═════ Exercise data ═════
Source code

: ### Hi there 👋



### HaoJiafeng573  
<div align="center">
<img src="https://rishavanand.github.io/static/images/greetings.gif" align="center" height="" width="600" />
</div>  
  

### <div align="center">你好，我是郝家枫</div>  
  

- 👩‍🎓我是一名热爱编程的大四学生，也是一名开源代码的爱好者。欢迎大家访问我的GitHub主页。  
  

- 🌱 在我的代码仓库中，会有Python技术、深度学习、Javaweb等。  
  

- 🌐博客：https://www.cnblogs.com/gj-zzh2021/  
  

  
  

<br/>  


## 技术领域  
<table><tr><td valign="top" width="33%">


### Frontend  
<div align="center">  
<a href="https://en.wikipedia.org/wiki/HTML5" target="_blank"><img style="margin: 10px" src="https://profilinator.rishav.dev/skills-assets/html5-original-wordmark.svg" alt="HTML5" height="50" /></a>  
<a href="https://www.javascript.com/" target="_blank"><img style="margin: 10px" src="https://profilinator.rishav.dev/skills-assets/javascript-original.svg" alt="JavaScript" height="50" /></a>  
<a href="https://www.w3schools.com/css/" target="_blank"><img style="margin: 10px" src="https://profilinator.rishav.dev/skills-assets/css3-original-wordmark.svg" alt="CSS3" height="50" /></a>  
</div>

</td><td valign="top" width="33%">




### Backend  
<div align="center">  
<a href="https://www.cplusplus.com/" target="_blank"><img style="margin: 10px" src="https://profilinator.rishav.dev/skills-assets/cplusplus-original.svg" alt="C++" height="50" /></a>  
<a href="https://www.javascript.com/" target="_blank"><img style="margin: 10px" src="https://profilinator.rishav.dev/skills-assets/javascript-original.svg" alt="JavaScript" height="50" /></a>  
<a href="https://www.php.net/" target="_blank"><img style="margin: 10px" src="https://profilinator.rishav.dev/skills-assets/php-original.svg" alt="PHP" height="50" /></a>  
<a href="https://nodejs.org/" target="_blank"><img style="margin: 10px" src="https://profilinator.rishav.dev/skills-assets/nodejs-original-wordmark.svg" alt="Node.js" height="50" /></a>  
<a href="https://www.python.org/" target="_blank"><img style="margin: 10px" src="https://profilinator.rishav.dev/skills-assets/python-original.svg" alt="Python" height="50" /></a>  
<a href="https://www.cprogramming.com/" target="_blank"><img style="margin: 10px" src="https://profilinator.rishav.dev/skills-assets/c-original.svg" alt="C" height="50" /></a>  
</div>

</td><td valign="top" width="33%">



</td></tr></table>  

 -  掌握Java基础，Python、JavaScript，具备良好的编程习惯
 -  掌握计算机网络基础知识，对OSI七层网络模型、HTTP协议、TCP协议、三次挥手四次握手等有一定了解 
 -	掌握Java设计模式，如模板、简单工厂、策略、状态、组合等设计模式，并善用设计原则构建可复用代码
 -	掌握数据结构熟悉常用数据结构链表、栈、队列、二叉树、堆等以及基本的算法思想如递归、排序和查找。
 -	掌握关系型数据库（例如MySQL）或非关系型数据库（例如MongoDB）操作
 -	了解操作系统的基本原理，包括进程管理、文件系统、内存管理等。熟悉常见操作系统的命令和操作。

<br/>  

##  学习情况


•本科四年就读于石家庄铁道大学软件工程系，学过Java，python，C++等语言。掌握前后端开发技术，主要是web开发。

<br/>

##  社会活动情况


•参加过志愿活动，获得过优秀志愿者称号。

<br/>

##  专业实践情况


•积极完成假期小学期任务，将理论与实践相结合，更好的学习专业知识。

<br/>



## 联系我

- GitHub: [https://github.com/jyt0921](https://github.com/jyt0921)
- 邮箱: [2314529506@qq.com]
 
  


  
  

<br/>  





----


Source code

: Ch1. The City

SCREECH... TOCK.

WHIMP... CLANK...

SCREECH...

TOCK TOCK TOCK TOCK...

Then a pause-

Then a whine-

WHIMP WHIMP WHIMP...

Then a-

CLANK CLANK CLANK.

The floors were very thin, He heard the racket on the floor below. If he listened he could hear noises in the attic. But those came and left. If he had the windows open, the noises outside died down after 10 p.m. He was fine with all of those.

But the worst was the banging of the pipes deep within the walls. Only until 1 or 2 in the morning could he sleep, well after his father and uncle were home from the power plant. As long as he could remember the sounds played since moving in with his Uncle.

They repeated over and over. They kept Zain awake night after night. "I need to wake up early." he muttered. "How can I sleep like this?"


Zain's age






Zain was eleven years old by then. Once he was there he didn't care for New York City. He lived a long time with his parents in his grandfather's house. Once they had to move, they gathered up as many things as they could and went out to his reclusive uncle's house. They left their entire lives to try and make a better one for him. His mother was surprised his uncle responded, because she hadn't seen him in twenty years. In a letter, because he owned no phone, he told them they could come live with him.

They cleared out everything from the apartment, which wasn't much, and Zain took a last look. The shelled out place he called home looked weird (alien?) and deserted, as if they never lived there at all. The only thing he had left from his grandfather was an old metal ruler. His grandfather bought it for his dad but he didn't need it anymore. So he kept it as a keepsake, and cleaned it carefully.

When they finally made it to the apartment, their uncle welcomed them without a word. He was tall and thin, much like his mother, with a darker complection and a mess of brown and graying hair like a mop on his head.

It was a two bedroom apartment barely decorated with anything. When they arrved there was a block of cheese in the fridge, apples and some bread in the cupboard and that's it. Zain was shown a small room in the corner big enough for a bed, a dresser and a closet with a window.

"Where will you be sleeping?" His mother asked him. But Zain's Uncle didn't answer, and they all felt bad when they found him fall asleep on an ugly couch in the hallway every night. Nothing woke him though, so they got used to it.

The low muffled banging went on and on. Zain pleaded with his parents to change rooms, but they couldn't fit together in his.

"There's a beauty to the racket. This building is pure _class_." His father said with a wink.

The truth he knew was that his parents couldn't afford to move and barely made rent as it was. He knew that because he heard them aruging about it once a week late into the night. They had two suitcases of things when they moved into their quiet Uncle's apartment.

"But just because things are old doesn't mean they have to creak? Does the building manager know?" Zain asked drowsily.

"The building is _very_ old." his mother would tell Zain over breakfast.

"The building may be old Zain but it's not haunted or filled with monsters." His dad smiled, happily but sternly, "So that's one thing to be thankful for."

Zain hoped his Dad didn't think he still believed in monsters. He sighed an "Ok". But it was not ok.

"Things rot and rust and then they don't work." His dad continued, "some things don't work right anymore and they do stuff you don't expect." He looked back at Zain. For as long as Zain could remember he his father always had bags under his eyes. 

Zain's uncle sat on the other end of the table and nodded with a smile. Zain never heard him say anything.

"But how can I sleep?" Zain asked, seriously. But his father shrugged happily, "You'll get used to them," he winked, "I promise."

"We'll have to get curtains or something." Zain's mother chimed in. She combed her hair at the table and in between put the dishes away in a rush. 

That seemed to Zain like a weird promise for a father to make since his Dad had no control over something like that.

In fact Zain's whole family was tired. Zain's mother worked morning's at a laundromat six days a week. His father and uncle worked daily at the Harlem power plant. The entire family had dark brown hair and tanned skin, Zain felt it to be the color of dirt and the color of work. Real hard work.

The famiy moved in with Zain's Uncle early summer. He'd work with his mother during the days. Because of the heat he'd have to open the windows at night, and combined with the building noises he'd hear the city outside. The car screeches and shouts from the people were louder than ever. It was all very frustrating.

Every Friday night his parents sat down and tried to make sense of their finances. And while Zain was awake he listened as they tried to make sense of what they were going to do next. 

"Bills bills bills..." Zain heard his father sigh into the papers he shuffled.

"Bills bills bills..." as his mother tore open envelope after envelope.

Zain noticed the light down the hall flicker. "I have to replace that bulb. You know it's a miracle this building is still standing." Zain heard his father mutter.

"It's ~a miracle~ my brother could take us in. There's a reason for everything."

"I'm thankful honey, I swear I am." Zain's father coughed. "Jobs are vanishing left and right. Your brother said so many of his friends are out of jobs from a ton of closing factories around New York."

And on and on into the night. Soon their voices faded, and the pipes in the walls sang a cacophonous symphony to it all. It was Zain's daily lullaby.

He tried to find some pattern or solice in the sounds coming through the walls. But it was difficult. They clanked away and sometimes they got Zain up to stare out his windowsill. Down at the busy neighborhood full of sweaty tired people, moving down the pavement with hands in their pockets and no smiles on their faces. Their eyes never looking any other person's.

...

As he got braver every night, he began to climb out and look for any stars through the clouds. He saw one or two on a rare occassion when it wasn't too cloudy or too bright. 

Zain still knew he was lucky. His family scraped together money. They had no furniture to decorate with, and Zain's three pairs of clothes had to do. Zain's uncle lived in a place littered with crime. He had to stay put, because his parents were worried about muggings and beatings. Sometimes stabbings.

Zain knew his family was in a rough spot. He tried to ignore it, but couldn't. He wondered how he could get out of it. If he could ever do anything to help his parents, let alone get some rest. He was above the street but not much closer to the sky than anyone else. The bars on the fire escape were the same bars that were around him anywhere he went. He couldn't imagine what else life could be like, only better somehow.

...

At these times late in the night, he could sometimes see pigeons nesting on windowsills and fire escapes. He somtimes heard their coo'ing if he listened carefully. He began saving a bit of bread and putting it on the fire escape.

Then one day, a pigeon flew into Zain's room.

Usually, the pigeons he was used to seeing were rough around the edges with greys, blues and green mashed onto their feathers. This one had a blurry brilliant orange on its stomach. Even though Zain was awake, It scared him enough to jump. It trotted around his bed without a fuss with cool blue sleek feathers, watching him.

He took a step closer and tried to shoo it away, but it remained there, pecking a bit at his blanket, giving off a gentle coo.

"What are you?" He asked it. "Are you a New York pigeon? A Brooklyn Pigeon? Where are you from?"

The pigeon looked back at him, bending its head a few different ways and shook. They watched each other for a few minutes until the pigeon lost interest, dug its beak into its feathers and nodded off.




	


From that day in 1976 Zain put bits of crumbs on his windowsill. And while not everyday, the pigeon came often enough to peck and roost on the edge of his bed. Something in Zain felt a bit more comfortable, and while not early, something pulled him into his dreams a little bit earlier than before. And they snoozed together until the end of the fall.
═════
**Action item**
Where a line of the records holds the word "since", copy that line.

**Solution for this problem**
But the worst was the banging of the pipes deep within the walls. Only until 1 or 2 in the morning could he sleep, well after his father and uncle were home from the power plant. As long as he could remember the sounds played since moving in with his Uncle.
That seemed to Zain like a weird promise for a father to make since his Dad had no control over something like that.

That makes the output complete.